Can I drink faucet water in Texas?

Texas tap water from public systems must meet EPA and TCEQ standards and meets safety standards, though quality varies significantly by city and neighborhood. Check your local Consumer Confidence Report and consider home filtration for long-term confidence in your water quality.

What contaminants are found in Houston tap water?

The primary contaminants of concern are chromium-6, PFAS (forever chemicals), disinfection byproducts (TTHMs and HAA5s), arsenic, and lead from aging home plumbing. These are generally within EPA legal limits, but several exceed stricter health-based benchmarks used by independent health organizations.

Does Houston have hard water?

Yes. Houston tap water is moderately hard to hard, averaging 135.5 ppm in 2025 (with some areas reaching 229 ppm). While not a direct health hazard, hard water causes scale buildup on fixtures and appliances, reduces appliance lifespan, and can leave skin feeling dry and hair looking dull.

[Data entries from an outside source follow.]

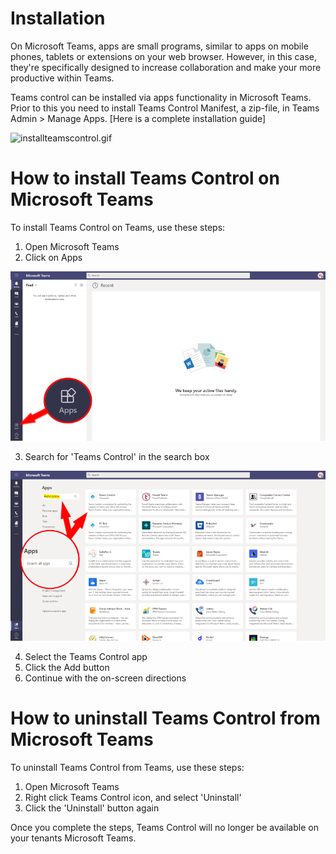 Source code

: # Installation

On Microsoft Teams, apps are small programs, similar to apps on mobile phones, tablets or extensions on your web browser. However, in this case, they're specifically designed to increase collaboration and make your more productive within Teams.

Teams control can be installed via apps functionality in Microsoft Teams.
Prior to this you need to install Teams Control Manifest, a zip-file, in Teams Admin > Manage Apps.
[Here is a complete installation guide]

![installteamscontrol.gif](https://raw.githubusercontent.com/Infoworker/teamscontrol/master/.attachments/installteamscontrol-5330eb49-81a6-46a8-984e-180fc237d4d5.gif)

# How to install Teams Control on Microsoft Teams

To install Teams Control on Teams, use these steps:

1. Open Microsoft Teams
2. Click on Apps

![ClickApps.png](https://raw.githubusercontent.com/Infoworker/teamscontrol/master/.attachments/ClickApps-b7f38c22-56b0-478f-aca1-05c81385ef50.png)

3. Search for 'Teams Control' in the search box

![SearchApps.png](https://raw.githubusercontent.com/Infoworker/teamscontrol/master/.attachments/SearchApps-003b3bfc-2480-4f9c-aefb-8bf52fce4d64.png)

4. Select the Teams Control app
5. Click the Add button
6. Continue with the on-screen directions

# How to uninstall Teams Control from Microsoft Teams

To uninstall Teams Control from Teams, use these steps:

1. Open Microsoft Teams
2. Right click Teams Control icon, and select 'Uninstall'
3. Click the 'Uninstall' button again

Once you complete the steps, Teams Control will no longer be available on your tenants Microsoft Teams.
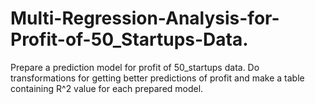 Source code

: # Multi-Regression-Analysis-for-Profit-of-50_Startups-Data.
Prepare a prediction model for profit of 50_startups data. Do transformations for getting better predictions of profit and make a table containing R^2 value for each prepared model.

How do I test my Houston tap water quality?

Start with your water utility's annual Consumer Confidence Report for regulated contaminants, then use a TCEQ-accredited lab test for specific concerns like lead, arsenic, or PFAS. For a home-specific assessment with actionable recommendations, consult a TCEQ-licensed water treatment specialist.

What is the best water filtration solution for Houston homes?

Most Houston homes benefit from combining a whole-house water conditioner with a reverse osmosis system at the kitchen tap. The conditioner handles hardness, sediment, and chlorine; the RO removes chromium-6, PFAS, lead, and arsenic. The right configuration depends on your water test results, so a certified local specialist can match the system to your home's actual water chemistry.